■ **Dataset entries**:
┌──
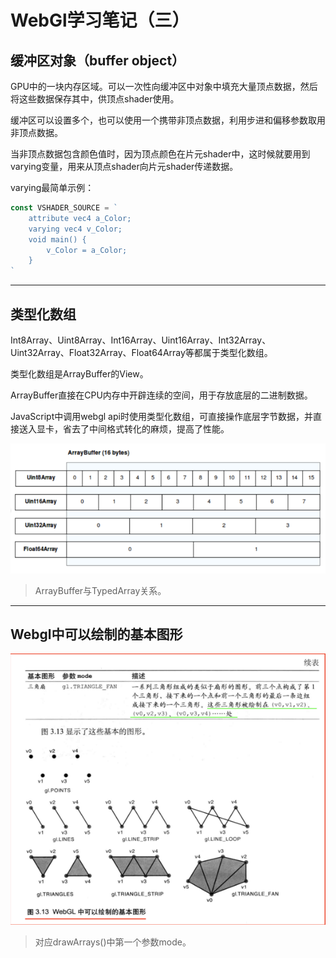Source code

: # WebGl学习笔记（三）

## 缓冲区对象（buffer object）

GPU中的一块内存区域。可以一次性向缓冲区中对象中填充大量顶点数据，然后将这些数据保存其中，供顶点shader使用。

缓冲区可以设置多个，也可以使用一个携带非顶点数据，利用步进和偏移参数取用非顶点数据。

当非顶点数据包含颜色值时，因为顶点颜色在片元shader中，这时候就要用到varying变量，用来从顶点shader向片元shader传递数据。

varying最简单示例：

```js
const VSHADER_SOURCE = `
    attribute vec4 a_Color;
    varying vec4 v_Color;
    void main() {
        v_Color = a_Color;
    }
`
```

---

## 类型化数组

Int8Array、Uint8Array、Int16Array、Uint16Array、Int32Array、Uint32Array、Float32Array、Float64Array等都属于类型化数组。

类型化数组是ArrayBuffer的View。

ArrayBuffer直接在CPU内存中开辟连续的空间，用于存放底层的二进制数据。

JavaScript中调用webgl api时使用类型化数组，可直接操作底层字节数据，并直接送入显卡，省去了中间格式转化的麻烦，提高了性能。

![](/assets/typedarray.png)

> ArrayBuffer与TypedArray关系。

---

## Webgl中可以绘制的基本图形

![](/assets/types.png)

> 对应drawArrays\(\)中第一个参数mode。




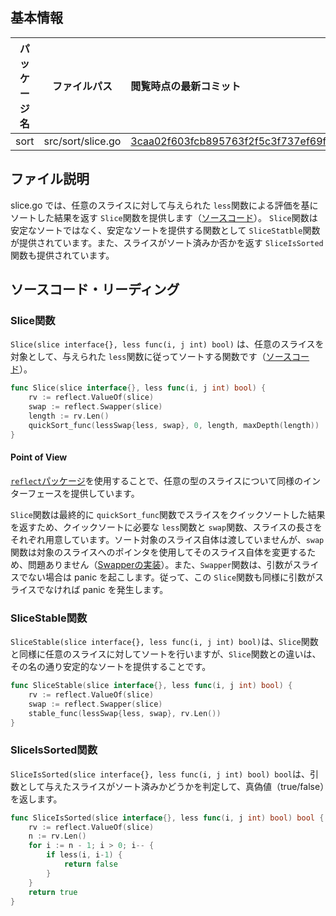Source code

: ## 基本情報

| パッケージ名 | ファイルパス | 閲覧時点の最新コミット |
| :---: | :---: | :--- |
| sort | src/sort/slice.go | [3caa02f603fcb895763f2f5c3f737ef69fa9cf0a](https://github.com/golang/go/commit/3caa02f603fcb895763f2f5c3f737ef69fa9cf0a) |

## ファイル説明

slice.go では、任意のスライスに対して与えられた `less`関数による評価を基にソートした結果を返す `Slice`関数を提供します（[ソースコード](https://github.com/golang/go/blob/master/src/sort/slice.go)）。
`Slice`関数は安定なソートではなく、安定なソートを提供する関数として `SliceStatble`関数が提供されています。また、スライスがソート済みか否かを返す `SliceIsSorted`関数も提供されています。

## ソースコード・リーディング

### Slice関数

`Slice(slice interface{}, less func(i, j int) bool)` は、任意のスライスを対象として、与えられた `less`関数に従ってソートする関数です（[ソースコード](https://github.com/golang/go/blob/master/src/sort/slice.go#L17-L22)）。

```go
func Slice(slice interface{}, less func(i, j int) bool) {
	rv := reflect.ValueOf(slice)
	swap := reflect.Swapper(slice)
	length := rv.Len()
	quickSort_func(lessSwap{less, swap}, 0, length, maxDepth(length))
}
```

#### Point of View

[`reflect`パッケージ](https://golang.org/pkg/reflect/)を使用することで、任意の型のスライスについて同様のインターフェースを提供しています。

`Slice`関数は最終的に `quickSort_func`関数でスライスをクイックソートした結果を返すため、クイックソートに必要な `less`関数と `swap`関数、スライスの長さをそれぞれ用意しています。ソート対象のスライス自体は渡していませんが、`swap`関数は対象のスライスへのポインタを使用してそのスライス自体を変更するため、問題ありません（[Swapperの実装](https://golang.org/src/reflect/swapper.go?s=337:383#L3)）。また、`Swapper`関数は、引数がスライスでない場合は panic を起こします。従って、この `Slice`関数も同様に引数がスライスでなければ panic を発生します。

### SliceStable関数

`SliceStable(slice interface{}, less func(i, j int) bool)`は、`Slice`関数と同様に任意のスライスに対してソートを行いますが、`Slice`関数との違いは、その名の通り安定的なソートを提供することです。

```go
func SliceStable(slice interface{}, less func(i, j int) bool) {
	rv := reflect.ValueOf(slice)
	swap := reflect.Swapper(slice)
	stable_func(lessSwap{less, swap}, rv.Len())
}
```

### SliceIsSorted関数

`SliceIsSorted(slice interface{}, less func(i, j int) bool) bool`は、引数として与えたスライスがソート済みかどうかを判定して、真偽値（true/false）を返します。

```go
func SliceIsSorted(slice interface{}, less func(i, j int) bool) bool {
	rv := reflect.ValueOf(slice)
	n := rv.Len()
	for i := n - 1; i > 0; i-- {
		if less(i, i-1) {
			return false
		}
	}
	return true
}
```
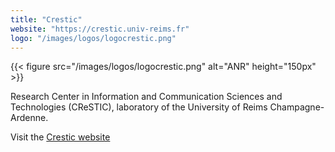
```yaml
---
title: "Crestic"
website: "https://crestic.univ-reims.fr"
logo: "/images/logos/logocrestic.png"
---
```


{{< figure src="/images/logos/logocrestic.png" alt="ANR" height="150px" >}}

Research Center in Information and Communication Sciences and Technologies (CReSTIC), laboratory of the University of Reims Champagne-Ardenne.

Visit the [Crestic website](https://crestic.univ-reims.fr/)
└──
■ **Task description**:
Word for word, reproduce all of the entries above and omit the pictures.

■ **Response area**:
Source code

: # WebGl学习笔记（三）

## 缓冲区对象（buffer object）

GPU中的一块内存区域。可以一次性向缓冲区中对象中填充大量顶点数据，然后将这些数据保存其中，供顶点shader使用。

缓冲区可以设置多个，也可以使用一个携带非顶点数据，利用步进和偏移参数取用非顶点数据。

当非顶点数据包含颜色值时，因为顶点颜色在片元shader中，这时候就要用到varying变量，用来从顶点shader向片元shader传递数据。

varying最简单示例：

```js
const VSHADER_SOURCE = `
    attribute vec4 a_Color;
    varying vec4 v_Color;
    void main() {
        v_Color = a_Color;
    }
`
```

---

## 类型化数组

Int8Array、Uint8Array、Int16Array、Uint16Array、Int32Array、Uint32Array、Float32Array、Float64Array等都属于类型化数组。

类型化数组是ArrayBuffer的View。

ArrayBuffer直接在CPU内存中开辟连续的空间，用于存放底层的二进制数据。

JavaScript中调用webgl api时使用类型化数组，可直接操作底层字节数据，并直接送入显卡，省去了中间格式转化的麻烦，提高了性能。

![](/assets/typedarray.png)

> ArrayBuffer与TypedArray关系。

---

## Webgl中可以绘制的基本图形

![](/assets/types.png)

> 对应drawArrays\(\)中第一个参数mode。




Source code

: ## 基本情報

| パッケージ名 | ファイルパス | 閲覧時点の最新コミット |
| :---: | :---: | :--- |
| sort | src/sort/slice.go | [3caa02f603fcb895763f2f5c3f737ef69fa9cf0a](https://github.com/golang/go/commit/3caa02f603fcb895763f2f5c3f737ef69fa9cf0a) |

## ファイル説明

slice.go では、任意のスライスに対して与えられた `less`関数による評価を基にソートした結果を返す `Slice`関数を提供します（[ソースコード](https://github.com/golang/go/blob/master/src/sort/slice.go)）。
`Slice`関数は安定なソートではなく、安定なソートを提供する関数として `SliceStatble`関数が提供されています。また、スライスがソート済みか否かを返す `SliceIsSorted`関数も提供されています。

## ソースコード・リーディング

### Slice関数

`Slice(slice interface{}, less func(i, j int) bool)` は、任意のスライスを対象として、与えられた `less`関数に従ってソートする関数です（[ソースコード](https://github.com/golang/go/blob/master/src/sort/slice.go#L17-L22)）。

```go
func Slice(slice interface{}, less func(i, j int) bool) {
	rv := reflect.ValueOf(slice)
	swap := reflect.Swapper(slice)
	length := rv.Len()
	quickSort_func(lessSwap{less, swap}, 0, length, maxDepth(length))
}
```

#### Point of View

[`reflect`パッケージ](https://golang.org/pkg/reflect/)を使用することで、任意の型のスライスについて同様のインターフェースを提供しています。

`Slice`関数は最終的に `quickSort_func`関数でスライスをクイックソートした結果を返すため、クイックソートに必要な `less`関数と `swap`関数、スライスの長さをそれぞれ用意しています。ソート対象のスライス自体は渡していませんが、`swap`関数は対象のスライスへのポインタを使用してそのスライス自体を変更するため、問題ありません（[Swapperの実装](https://golang.org/src/reflect/swapper.go?s=337:383#L3)）。また、`Swapper`関数は、引数がスライスでない場合は panic を起こします。従って、この `Slice`関数も同様に引数がスライスでなければ panic を発生します。

### SliceStable関数

`SliceStable(slice interface{}, less func(i, j int) bool)`は、`Slice`関数と同様に任意のスライスに対してソートを行いますが、`Slice`関数との違いは、その名の通り安定的なソートを提供することです。

```go
func SliceStable(slice interface{}, less func(i, j int) bool) {
	rv := reflect.ValueOf(slice)
	swap := reflect.Swapper(slice)
	stable_func(lessSwap{less, swap}, rv.Len())
}
```

### SliceIsSorted関数

`SliceIsSorted(slice interface{}, less func(i, j int) bool) bool`は、引数として与えたスライスがソート済みかどうかを判定して、真偽値（true/false）を返します。

```go
func SliceIsSorted(slice interface{}, less func(i, j int) bool) bool {
	rv := reflect.ValueOf(slice)
	n := rv.Len()
	for i := n - 1; i > 0; i-- {
		if less(i, i-1) {
			return false
		}
	}
	return true
}
```
```yaml
---
title: "Crestic"
website: "https://crestic.univ-reims.fr"
logo: "/images/logos/logocrestic.png"
---
```


{{< figure src="/images/logos/logocrestic.png" alt="ANR" height="150px" >}}

Research Center in Information and Communication Sciences and Technologies (CReSTIC), laboratory of the University of Reims Champagne-Ardenne.

Visit the [Crestic website](https://crestic.univ-reims.fr/)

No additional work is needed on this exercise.